Really very informative article, how to prevent measures are give clearly ,the importance of neem oil everyone will understand.

This is a novel and an innovative approach to deal with the attack of locusts.The method has no side effects as we get by using pesticides.There is an incentives for the young locals they should seriously do it and pay from it their school or college tuition fees and some focal points should be created where the poultry and fish related entrepreneurs should come forward and contact the focal centres to collect.Congrats to the author who has written such a nice article and brought to the limelight such an important issue as well as its cheap proper solution.The 21st century renowned Pakisani social scientist Dr.Akhata Hameed Khan had emphasized the need of the dire need of the community participation to deal with such issues at a local level and that has been highly successful in the NAs of Pakistan and Chitral KP

Locusts can be fried in hot sand and is absolutely safe for consumption for animals human beings. It is common practice since ages and can be adopted with benefits of edible high protein.Measures can be taken to store if hygienically packed and shelf life can determined as such.

If this matter will not be handled seriously then it may lead farmers into grave danger. Government has already started taking effective precautions to save farmers from the locust swarm. Various chemicals, pesticides are being sprayed through drones and other vehicles.
At this point of time one can only hope for the best and try to tackle this tremendous situation

locusts is good for human consumption too , its highly nutritious, may be we can start some thing like KFC equivalent LOCUST CLUB .

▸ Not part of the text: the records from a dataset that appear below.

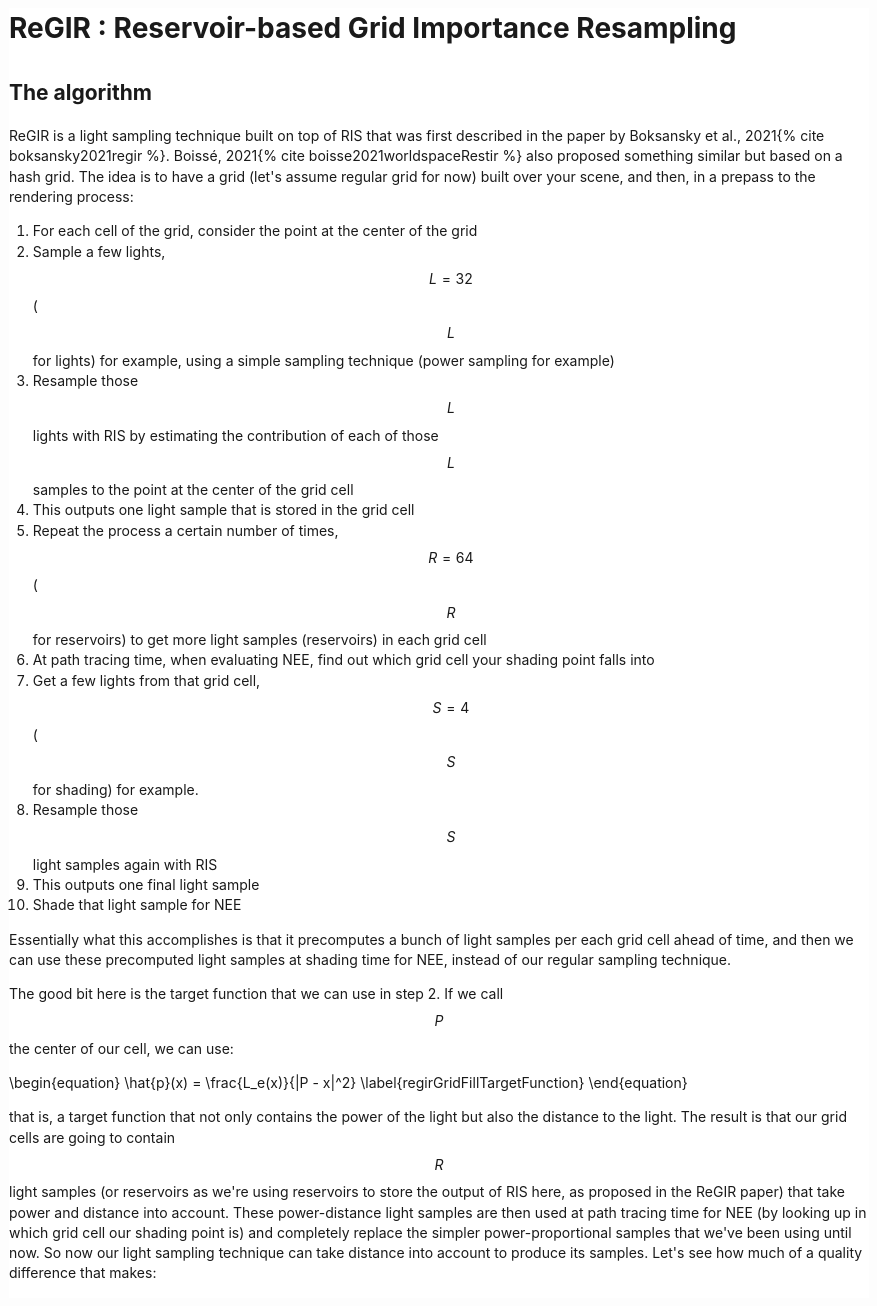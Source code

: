 # ReGIR : Reservoir-based Grid Importance Resampling

## The algorithm

ReGIR is a light sampling technique built on top of RIS that was first described in the paper by Boksansky et al., 2021{% cite boksansky2021regir %}.
Boissé, 2021{% cite boisse2021worldspaceRestir %} also proposed something similar but based on a hash grid.
The idea is to have a grid (let's assume regular grid for now) built over your scene, and then, in a prepass to the rendering process:
1. For each cell of the grid, consider the point at the center of the grid
2. Sample a few lights, $$L = 32$$ ($$L$$ for lights) for example, using a simple sampling technique (power sampling for example)
3. Resample those $$L$$ lights with RIS by estimating the contribution of each of those $$L$$ samples to the point at the center of the grid cell
4. This outputs one light sample that is stored in the grid cell
5. Repeat the process a certain number of times, $$R = 64$$ ($$R$$ for reservoirs) to get more light samples (reservoirs) in each grid cell
6. At path tracing time, when evaluating NEE, find out which grid cell your shading point falls into
7. Get a few lights from that grid cell, $$S = 4$$ ($$S$$ for shading) for example.
8. Resample those $$S$$ light samples again with RIS
9. This outputs one final light sample
10. Shade that light sample for NEE

Essentially what this accomplishes is that it precomputes a bunch of light samples per each grid cell ahead of time, and then we can use these precomputed light samples
at shading time for NEE, instead of our regular sampling technique.

The good bit here is the target function that we can use in step 2. If we call $$P$$ the center of our cell, we can use:

\begin{equation}
\hat{p}(x) = \frac{L_e(x)}{|P - x|^2}
\label{regirGridFillTargetFunction}
\end{equation}

that is, a target function that not only contains the power of the light but also the distance to the light. The result is that our grid cells are going to
contain $$R$$ light samples (or reservoirs as we're using reservoirs to store the output of RIS here, as proposed in the ReGIR paper) that take power and distance into account. 
These power-distance light samples are then used at path tracing time for NEE (by looking up in which grid cell our shading point is) and completely replace the simpler power-proportional samples that we've been using
until now. So now our light sampling technique can take distance into account to produce its samples. Let's see how much of a quality difference that makes:

<div id="regir-light-samples-per-reservoir" style="display: grid; justify-content: center; align-items: center;"></div>
<script>
	content = document.getElementById("regir-light-samples-per-reservoir");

Here in Thailand, the time was around 1982-1987 when we had the same problem with swarm of locusts in Northeast Thailand. The effective solution was accidentally discovered: catch them, and deep fried them and eat them. The initial recipe was salt and ground pepper. Later during that time, a more delicious recipe was developed: after deep-fried, mix the locusts with chopped lemon grass to give it aroma, chopped hot pepper of any kind, add generous amount of salt. Then squeeze some liberal amount of lime or lemon juice as a final touch. Deep fried locusts with this recipe is simply tasty, delicious, and very nutritious. The local demand for deep-fried locusts dish was, and still is, very popular now. It may be hard to believe but the locust swarms were gone in no time since, like your article pointed out here, it is easy to catch the locusts at night. It may be disgusting to think about eating fried insects but fried insects are now very popular street foods in Thailand for Thais as well as global tourists and the Thais now have to import insects like locusts and crickets from our neighboring countries. See following Youtubes.
Locust Eating, Bangkok
https://www.youtube.com/watch?v=9XiNaWD5ucA
Taste Test of all the Bugs at a Thailand Market
https://www.youtube.com/watch?v=jy5pBI8WvK8

Thank you all for sharing highly encouraging remarks, ideas and further information on the subject. Specially, the Thailand story is very encouraging as as did my Ph.D from AIT, Thailand and stayed there for over three years, did saw locust frying and selling in front of future park and other streets and myself and my wife would see it strangely that Thia are a;so eating locust but frying it like Pakora in Pakistan. I did not knew at that time that I may at one time in future innovate this and catch locust as poultry meal. Now I got more insight and we must not contaminate this precious high value proteins rich insect by spraying it with lethal chemicals which was my sole idea to protect the ecosystem from chemical pollution. Hope to further improve this intervention as I am still working with five countries in Horn of Africa as Advisor in converting loust into meal after catching thenm in night time.